Division: CHAIRMAN Mr McHenry Mr Walsh
Text of Document__________________________________________________________________
CD8979 DECISION NO. AD3789
INDUSTRIAL RELATIONS ACTS, 1946 TO 1976
SECTION 13(9)
PARTIES: WATERFORD FOODS PLC
and
AMALGAMATED TRANSPORT AND GENERAL WORKERS UNION
SUBJECT:
1. Appeal by the Union against a Rights Commissioner's
Recommendation in a claim on behalf of a casual worker for full
footwear allowance.
BACKGROUND:
2. The company operate a footwear allowance scheme whereby
permanent and seasonal employees receive a full allowance. The
claimant was a part-time canteen worker. She opted for redundancy
as part of a rationalisation programme. Afterwards she and two
other canteen workers did occasional relief work for the company.
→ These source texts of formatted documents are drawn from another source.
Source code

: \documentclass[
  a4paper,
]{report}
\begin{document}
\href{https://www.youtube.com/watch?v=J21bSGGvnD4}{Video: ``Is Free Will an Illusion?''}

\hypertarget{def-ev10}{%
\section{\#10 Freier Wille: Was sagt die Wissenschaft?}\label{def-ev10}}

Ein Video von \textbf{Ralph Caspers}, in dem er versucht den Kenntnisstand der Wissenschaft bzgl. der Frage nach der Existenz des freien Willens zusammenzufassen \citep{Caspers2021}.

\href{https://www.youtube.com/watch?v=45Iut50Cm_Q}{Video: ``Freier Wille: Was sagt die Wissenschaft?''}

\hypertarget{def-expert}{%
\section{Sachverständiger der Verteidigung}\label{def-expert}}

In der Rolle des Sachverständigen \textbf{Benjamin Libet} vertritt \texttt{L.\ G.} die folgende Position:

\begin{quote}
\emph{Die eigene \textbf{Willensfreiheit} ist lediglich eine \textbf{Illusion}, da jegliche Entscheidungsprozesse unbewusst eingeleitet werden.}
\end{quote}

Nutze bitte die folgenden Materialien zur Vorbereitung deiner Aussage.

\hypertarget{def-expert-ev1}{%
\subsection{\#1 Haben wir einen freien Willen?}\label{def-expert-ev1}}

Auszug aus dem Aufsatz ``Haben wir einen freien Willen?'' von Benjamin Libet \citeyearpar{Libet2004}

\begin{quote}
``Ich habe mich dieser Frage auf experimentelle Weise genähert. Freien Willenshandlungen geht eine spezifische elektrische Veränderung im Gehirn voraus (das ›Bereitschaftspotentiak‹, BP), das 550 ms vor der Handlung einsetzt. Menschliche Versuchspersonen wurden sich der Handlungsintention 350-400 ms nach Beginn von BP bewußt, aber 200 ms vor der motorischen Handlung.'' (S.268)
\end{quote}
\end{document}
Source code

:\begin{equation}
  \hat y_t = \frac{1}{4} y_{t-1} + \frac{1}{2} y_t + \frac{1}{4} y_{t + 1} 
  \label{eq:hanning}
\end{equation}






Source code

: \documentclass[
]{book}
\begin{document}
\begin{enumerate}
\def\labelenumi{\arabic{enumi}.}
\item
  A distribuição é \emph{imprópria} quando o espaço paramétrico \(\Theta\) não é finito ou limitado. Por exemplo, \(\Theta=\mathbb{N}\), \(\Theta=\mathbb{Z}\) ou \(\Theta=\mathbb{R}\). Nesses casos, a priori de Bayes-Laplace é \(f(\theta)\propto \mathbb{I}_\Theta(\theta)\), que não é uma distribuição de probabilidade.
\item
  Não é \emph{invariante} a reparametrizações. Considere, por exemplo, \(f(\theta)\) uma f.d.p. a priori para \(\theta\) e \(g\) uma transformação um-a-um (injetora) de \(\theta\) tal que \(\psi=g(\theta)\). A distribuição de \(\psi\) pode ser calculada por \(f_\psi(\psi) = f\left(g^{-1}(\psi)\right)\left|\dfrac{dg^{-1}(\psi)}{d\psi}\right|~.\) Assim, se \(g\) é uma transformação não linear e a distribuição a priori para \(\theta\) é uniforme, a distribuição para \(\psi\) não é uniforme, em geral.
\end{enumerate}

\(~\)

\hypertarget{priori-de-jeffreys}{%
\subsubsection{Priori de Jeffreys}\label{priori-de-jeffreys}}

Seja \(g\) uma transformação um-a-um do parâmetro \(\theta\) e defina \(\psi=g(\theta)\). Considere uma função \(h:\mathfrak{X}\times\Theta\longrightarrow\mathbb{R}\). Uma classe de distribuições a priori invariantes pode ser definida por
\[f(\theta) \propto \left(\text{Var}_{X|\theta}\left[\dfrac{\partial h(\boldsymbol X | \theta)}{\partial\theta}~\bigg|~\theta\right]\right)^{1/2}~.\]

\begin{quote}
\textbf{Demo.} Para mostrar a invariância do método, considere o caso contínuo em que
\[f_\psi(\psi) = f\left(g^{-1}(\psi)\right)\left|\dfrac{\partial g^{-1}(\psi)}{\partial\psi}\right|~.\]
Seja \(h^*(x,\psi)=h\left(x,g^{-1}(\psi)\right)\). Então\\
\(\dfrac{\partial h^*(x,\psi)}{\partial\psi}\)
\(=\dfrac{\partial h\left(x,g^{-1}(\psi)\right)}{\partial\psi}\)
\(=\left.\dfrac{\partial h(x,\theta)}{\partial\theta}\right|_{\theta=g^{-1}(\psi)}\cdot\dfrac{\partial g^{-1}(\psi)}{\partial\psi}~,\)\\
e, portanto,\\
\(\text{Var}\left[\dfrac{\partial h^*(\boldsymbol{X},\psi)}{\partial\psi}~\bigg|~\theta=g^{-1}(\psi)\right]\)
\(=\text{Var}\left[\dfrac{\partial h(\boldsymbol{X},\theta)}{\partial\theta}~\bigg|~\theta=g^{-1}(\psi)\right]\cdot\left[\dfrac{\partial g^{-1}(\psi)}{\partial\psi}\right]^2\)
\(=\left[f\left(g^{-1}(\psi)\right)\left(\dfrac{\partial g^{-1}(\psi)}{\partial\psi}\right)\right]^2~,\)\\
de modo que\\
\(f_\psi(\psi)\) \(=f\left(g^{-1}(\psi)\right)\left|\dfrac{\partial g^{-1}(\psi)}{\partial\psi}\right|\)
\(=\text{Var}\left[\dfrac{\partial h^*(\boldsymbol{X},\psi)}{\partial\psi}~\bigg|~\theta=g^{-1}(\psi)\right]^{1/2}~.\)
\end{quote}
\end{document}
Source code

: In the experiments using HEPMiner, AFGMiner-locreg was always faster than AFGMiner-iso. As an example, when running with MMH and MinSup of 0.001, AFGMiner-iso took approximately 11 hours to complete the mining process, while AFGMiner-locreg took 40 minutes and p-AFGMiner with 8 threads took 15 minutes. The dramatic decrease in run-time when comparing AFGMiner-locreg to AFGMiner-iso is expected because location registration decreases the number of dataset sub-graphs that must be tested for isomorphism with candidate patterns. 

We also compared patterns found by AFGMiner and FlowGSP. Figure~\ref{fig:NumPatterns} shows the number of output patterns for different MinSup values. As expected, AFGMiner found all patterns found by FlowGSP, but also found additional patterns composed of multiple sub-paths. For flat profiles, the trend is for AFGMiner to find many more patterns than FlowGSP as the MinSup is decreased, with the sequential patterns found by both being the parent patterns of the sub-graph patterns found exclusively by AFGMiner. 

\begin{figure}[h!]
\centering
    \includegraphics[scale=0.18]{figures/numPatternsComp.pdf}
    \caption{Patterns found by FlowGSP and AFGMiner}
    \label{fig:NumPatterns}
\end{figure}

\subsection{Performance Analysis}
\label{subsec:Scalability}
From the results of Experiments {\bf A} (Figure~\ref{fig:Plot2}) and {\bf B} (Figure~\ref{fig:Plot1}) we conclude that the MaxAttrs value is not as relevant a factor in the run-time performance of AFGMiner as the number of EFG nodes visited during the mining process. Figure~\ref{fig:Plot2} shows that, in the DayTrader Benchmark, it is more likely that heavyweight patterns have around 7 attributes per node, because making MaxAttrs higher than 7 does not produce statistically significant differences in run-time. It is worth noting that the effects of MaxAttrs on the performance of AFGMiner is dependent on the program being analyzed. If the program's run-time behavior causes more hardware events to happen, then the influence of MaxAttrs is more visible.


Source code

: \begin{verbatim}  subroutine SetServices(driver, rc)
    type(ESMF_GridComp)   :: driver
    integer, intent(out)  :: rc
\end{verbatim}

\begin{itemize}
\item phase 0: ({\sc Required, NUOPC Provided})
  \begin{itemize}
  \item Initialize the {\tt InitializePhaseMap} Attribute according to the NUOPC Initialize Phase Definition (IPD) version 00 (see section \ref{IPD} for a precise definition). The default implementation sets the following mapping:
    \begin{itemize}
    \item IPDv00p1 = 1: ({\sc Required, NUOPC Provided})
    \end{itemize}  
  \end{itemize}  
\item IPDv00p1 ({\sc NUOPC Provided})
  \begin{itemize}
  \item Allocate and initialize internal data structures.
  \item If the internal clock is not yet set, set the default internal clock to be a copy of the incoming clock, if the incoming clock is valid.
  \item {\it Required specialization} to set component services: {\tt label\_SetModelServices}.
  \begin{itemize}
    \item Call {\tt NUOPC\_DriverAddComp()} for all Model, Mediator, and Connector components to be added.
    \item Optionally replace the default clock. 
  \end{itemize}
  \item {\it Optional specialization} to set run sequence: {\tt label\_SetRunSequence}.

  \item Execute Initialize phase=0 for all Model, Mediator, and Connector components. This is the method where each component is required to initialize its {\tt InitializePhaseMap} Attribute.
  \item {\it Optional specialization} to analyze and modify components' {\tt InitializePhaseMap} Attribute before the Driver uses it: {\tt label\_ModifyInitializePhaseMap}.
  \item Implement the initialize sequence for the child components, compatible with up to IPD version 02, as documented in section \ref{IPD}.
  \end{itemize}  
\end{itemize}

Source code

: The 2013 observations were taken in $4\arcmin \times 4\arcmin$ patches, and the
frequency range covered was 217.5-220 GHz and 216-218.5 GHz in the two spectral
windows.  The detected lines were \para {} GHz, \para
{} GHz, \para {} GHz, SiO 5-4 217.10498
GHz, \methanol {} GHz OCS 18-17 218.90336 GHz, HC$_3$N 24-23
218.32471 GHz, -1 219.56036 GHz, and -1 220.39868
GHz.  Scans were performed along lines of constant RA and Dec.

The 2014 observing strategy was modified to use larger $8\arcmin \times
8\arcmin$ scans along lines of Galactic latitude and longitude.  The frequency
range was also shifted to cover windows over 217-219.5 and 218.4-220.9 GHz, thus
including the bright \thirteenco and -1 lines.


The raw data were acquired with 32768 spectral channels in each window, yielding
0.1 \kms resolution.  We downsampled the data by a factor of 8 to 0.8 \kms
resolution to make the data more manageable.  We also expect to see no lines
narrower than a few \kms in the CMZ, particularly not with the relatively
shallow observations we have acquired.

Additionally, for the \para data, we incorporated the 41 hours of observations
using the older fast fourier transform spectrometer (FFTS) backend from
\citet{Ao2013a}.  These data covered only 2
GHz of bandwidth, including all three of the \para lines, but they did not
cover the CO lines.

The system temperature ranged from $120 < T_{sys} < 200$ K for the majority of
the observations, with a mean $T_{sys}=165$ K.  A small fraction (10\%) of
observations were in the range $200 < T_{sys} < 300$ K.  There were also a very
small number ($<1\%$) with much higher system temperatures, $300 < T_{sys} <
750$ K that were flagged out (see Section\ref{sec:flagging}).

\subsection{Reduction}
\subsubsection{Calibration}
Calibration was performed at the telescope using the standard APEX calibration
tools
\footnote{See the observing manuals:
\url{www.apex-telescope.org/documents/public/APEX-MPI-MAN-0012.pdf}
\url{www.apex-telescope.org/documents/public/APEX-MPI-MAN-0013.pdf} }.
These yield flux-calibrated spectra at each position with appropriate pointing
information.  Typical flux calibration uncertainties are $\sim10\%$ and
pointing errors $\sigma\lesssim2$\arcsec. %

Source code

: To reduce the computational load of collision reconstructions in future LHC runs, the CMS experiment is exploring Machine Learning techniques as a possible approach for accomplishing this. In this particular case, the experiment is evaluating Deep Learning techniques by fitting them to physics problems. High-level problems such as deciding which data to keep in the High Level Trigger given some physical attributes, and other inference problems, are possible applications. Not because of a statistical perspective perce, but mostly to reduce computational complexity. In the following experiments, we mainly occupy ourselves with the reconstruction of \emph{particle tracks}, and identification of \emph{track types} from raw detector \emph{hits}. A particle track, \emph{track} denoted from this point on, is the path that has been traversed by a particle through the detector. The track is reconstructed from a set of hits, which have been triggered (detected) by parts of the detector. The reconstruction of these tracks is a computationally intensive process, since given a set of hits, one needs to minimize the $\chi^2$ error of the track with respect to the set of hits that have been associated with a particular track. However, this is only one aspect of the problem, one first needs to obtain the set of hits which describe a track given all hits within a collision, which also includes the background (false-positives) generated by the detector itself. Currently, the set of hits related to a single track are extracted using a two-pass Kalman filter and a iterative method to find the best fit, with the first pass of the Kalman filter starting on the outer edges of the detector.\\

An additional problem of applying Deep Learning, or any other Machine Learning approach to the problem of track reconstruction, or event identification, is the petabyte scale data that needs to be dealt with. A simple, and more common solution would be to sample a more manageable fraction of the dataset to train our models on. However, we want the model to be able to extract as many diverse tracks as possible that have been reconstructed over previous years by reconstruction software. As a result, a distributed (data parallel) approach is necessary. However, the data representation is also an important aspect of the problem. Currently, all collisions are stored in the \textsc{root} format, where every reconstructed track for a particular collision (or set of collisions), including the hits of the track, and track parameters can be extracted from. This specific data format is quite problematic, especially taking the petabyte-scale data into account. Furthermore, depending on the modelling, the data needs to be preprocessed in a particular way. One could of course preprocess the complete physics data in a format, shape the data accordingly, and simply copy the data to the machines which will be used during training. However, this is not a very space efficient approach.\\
The claimant received the full footwear allowance prior to her
being made redundant and also while employed as a casual worker in
1986 and 1987. In 1988 the company reduced the claimant's
footwear allowance entitlement to half. This decision was
disputed and a Rights Commissioner's investigation took place in
Dungarvan on 13th January, 1989. The Rights Commissioner
recommended as follows:-
"Clearly the claimant has not got the same status as
permanent workers or seasonal workers performing 40
hours work per week - and more. Neither has she the
equivalent status of part-time workers on agreed fixed
hours. In the circumstances that she may have received
the full allowance in the immediate past, as a carry
over from her near regular employment prior to
redundancy, I recommend that she receives the full
allowance for the year 1988 and thereafter reverts to
the .50 allowance payable to analogous grades".
On 30th January, 1989 the Union appealed the recommendation to the
Labour Court under the Industrial Relations Act, 1969. The Court
heard the appeal in Waterford on 10th May, 1989.
UNION'S ARGUMENTS:
3. 1. The established practice is that employees working in
the canteen including the pool of releif employees, receive
the full footwear voucher each year. Management altered this
agreement in 1988 and reduced the value of the footwear
voucher by 50% to the claimant and to the other two pool
reliefs.
2. The claimant received the full value of the footwear
voucher as per the agreement, for the years 1985, 1986 and
1987 and not by way of an error as stated by management.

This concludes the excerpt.